= Required work =
Among the lines below, restate word for word only those from the line with "gitian building script" through the line with "jobs in rpc-tests.py", with both end lines kept.

Source texts of formatted documents:
————
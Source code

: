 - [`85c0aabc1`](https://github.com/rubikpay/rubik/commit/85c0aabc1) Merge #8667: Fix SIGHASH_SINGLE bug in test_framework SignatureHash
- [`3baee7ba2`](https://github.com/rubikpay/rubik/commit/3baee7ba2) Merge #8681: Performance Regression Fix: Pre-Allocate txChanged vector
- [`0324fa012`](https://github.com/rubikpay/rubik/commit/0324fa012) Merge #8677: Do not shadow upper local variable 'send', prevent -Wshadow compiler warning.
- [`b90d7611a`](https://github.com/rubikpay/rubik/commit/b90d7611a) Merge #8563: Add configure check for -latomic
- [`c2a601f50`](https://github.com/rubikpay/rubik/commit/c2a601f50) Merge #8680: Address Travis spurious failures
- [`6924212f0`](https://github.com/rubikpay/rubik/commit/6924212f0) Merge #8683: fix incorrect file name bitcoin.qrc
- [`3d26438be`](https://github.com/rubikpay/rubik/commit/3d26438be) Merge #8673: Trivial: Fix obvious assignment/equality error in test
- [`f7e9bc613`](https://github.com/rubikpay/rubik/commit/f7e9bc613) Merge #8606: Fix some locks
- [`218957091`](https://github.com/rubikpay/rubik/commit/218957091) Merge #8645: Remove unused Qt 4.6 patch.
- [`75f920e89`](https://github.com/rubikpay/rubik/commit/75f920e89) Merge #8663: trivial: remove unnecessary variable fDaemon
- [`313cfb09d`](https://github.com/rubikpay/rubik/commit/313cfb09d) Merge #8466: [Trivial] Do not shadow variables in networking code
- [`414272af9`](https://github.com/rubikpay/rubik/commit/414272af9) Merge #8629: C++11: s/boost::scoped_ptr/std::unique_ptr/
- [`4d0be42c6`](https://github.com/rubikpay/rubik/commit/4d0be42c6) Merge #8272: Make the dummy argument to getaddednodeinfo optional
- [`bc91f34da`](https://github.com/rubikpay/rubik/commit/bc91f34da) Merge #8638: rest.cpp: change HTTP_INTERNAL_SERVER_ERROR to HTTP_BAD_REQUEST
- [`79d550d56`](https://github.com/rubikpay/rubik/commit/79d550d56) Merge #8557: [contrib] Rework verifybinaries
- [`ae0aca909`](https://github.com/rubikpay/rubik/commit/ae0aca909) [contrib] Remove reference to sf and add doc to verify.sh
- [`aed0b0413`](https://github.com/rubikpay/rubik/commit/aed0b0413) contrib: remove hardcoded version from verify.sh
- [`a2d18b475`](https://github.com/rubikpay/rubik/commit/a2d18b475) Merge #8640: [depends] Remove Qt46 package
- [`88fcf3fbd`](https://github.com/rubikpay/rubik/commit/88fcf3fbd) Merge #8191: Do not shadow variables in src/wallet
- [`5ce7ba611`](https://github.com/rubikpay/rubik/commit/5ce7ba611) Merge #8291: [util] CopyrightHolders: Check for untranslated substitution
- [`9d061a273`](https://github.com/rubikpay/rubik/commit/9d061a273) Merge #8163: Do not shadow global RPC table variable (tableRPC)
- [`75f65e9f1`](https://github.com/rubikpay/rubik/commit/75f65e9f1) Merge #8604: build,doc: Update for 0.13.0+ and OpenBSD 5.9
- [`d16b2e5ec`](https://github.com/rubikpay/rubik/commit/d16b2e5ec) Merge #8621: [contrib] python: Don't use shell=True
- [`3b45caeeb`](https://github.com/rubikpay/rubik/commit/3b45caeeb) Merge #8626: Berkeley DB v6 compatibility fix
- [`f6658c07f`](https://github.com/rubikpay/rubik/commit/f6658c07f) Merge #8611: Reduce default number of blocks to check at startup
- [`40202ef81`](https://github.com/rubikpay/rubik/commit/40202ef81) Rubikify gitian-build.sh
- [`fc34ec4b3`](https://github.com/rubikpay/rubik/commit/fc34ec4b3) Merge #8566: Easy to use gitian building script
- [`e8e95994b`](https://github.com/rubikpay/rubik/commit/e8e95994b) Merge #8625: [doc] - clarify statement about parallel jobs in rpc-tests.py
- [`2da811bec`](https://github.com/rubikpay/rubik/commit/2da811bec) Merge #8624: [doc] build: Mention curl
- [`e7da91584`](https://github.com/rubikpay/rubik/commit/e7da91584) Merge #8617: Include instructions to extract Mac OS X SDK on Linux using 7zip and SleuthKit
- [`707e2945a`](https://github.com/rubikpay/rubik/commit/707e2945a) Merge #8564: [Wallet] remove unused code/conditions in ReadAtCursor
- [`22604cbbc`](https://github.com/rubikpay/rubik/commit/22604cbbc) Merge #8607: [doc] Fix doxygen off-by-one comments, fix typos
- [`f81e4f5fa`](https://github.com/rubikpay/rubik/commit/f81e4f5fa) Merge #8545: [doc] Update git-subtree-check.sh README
————
= Exercise solution =
- [`fc34ec4b3`](https://github.com/rubikpay/rubik/commit/fc34ec4b3) Merge #8566: Easy to use gitian building script
- [`e8e95994b`](https://github.com/rubikpay/rubik/commit/e8e95994b) Merge #8625: [doc] - clarify statement about parallel jobs in rpc-tests.py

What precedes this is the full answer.